_What is needed_: From the listing below, copy each line where "civil" occurs.

_Data for review_:

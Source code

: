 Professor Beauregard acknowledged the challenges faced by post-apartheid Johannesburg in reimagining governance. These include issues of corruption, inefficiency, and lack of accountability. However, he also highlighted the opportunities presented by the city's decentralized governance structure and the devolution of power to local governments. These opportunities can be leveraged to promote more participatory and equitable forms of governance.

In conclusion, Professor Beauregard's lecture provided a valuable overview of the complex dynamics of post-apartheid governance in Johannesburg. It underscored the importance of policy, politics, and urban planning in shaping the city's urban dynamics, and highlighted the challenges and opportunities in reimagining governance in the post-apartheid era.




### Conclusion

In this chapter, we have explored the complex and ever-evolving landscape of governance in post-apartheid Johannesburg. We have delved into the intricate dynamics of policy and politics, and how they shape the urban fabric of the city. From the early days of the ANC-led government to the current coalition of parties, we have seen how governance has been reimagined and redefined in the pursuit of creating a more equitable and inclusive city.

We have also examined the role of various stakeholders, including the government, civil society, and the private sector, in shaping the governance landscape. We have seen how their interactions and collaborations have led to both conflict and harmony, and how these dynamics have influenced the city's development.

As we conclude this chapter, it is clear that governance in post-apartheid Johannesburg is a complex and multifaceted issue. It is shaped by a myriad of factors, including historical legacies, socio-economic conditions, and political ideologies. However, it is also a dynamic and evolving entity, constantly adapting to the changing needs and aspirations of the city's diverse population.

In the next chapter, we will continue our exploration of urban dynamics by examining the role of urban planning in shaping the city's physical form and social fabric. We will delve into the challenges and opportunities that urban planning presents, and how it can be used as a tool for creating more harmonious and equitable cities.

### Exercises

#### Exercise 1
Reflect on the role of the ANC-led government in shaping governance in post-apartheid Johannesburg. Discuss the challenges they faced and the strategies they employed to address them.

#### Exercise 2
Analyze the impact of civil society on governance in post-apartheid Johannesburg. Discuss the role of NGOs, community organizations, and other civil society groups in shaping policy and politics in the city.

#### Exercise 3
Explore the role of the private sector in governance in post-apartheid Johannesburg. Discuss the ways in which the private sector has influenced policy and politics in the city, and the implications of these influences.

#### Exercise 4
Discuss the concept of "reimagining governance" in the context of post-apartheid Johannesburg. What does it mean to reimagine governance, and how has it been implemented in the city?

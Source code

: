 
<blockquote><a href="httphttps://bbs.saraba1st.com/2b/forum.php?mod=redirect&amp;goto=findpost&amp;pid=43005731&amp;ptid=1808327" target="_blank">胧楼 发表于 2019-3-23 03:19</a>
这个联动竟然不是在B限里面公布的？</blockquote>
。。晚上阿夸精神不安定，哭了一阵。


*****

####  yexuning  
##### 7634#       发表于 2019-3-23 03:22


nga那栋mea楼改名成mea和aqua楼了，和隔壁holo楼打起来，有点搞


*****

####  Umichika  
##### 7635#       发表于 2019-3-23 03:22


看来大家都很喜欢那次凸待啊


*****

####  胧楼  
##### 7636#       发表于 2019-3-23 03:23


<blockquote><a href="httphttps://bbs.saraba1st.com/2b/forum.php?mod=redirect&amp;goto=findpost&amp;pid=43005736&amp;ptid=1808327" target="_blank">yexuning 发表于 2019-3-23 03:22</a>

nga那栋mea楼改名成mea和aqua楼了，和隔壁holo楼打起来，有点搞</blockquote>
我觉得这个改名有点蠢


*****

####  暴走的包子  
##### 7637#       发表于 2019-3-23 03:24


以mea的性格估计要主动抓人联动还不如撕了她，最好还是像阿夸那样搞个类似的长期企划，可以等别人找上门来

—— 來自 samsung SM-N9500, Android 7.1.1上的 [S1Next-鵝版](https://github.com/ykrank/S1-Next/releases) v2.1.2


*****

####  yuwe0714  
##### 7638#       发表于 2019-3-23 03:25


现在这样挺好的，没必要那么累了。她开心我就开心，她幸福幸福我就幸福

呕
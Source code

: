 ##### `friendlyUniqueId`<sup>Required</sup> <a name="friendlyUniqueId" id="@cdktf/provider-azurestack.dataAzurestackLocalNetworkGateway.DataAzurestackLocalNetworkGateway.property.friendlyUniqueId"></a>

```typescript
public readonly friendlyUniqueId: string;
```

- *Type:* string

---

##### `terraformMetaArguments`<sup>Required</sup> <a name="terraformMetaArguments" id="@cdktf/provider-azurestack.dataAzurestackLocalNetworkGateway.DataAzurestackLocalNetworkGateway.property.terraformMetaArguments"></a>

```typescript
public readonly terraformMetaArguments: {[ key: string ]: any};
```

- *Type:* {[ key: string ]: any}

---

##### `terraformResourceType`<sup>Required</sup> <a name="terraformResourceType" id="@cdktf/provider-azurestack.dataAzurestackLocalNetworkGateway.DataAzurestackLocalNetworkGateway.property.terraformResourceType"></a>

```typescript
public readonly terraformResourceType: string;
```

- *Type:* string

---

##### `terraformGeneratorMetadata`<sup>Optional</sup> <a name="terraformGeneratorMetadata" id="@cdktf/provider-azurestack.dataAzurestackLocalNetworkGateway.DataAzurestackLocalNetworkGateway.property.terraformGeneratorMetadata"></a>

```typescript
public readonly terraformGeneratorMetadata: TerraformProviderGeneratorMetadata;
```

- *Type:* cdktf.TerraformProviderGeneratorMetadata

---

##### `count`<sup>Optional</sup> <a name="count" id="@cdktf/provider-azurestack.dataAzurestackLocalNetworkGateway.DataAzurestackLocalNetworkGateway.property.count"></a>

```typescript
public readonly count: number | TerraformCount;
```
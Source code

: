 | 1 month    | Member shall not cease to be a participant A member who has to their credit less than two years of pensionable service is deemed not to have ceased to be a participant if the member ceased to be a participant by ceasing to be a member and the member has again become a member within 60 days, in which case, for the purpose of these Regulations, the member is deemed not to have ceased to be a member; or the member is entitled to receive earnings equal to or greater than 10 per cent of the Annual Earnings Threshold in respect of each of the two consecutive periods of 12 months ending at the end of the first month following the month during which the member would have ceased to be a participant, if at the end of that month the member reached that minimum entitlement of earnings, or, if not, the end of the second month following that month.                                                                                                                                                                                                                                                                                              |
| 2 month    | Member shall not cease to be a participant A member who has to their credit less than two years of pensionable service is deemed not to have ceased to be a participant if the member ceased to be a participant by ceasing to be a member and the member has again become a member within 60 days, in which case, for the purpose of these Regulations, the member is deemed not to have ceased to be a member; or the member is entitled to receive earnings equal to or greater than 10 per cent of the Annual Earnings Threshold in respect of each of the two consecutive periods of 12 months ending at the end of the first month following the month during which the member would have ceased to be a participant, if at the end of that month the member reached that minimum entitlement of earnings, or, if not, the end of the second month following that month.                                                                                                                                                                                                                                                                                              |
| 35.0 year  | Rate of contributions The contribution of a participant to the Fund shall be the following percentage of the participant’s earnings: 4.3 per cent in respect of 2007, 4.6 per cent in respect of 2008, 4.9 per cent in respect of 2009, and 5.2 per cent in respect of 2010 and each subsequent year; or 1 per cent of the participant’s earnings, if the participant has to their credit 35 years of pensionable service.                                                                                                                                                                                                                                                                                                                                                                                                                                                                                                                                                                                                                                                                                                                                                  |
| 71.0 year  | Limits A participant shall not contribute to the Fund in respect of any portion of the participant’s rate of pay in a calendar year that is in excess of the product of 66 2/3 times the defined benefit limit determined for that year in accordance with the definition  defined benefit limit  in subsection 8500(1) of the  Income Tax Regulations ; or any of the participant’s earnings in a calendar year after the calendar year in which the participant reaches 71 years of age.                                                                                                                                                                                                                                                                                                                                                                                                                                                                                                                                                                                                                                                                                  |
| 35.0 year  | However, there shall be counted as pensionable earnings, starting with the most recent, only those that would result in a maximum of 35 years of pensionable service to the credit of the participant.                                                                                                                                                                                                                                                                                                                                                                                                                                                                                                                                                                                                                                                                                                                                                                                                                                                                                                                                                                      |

_Written solution_:
We have also examined the role of various stakeholders, including the government, civil society, and the private sector, in shaping the governance landscape. We have seen how their interactions and collaborations have led to both conflict and harmony, and how these dynamics have influenced the city's development.
Analyze the impact of civil society on governance in post-apartheid Johannesburg. Discuss the role of NGOs, community organizations, and other civil society groups in shaping policy and politics in the city.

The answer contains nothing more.